The Dimensions are A: 15*15*500000 and b: 15*1*500000, so rather small. A is dense.
is the fastest option really just a for-Loop like this one?:
for i=1:50000
C(:,i) = A(:,:,i) \ b(:,i)
end
What have I tried so far:
Because i have to run the calculations with different b's so its not such a big issue to calculate the Inverses (Ainv) of A once, I used the multiprod-Package, which vectorizes Matrix-Vector Multiplications, so
C = multiprod(Ainv, b)
is around 6xfaster than
for i=1:50000
C(:,i) = Ainv(:,:,i) * b(:,i)
end
I think the mmx Package works in a similar way.
But it is very often said that the BackslashOperator should be preferred over the calculation with the Inverse, so Im not very comfortable to use that solution.
Maybe multithreading is a solution, but I dont have any experience with that.
Does somebody know, whether it is also possible to vectorize the Backslash operator, or whether there is another way to speed things up?
I hope, I expressed myself properly and didnt foget or overlook something major :)

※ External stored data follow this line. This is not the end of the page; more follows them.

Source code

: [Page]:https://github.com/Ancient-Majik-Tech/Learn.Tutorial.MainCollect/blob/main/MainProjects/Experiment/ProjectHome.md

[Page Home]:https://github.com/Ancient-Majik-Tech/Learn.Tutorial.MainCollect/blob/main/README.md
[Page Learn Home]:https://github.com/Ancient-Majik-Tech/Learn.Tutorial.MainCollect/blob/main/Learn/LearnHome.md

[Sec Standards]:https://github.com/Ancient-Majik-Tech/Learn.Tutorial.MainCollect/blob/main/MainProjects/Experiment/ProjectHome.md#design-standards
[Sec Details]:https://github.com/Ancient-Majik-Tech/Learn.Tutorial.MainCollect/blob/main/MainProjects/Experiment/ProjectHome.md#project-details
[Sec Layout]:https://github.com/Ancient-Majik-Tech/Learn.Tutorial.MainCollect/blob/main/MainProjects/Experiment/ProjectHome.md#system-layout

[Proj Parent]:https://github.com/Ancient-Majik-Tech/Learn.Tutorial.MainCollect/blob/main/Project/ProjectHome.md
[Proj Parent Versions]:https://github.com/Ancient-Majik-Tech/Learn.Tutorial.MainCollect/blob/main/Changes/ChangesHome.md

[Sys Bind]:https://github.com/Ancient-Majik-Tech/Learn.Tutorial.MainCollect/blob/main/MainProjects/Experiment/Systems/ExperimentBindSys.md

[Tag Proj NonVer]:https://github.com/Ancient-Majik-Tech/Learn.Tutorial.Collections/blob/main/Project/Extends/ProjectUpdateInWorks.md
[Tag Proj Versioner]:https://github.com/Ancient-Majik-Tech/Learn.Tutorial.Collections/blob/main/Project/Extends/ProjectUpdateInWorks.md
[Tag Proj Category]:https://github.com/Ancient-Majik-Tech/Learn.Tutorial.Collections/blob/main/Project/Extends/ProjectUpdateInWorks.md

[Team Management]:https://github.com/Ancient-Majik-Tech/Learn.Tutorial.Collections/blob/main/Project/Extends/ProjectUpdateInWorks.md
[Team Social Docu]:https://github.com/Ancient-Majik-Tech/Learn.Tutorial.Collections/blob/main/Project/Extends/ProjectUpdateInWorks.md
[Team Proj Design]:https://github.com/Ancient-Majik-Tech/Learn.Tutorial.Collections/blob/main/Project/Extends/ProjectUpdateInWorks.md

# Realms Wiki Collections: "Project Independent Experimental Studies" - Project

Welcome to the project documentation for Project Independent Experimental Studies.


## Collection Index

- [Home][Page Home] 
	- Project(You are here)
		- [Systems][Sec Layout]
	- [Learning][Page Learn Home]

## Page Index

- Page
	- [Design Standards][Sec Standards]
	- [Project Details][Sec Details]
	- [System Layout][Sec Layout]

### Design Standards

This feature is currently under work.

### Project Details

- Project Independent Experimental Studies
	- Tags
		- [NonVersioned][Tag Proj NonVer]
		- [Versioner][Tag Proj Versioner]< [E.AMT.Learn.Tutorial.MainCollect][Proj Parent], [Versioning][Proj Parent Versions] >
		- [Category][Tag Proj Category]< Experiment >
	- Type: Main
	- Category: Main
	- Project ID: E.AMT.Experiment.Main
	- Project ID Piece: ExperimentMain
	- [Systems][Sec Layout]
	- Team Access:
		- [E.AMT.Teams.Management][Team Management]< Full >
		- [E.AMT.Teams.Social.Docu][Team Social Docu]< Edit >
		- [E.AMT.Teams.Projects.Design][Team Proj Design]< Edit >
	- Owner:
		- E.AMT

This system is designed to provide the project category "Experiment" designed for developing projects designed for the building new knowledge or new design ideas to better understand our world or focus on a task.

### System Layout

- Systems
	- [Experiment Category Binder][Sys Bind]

Any help would be much appreciated.
Julian

Réponse acceptée

Matt J
Matt J le 25 Juin 2019
If you have the Parallel Computing Toolbox, this is readily done on the GPU
C=pagefun(@mldivide,gpuArray(A), gpuArray(b));
  5 commentaires
Bruno Luong
Bruno Luong le 5 Juil 2019
Each individual gpu operation requires data transfert between CPU-host and GPU. If you have small stuffs the overhead transfert time will kill any advantage you can get from GPU.
Matt J
Matt J le 5 Juil 2019
Modifié(e) : Matt J le 5 Juil 2019
@Jules, Why are you still using a loop? The whole job should have been done in just the single call to the pagefun command. On my GPU (GeForce GTX 1080 Ti), the whole calculation takes 0.1 sec.
gd=gpuDevice;
A=gpuArray.rand(15,15,500000);
b = gpuArray.rand(15,1,500000);
tic;
C=pagefun(@mldivide, A, b);
wait(gd);
toc;%Elapsed time is 0.095832 seconds.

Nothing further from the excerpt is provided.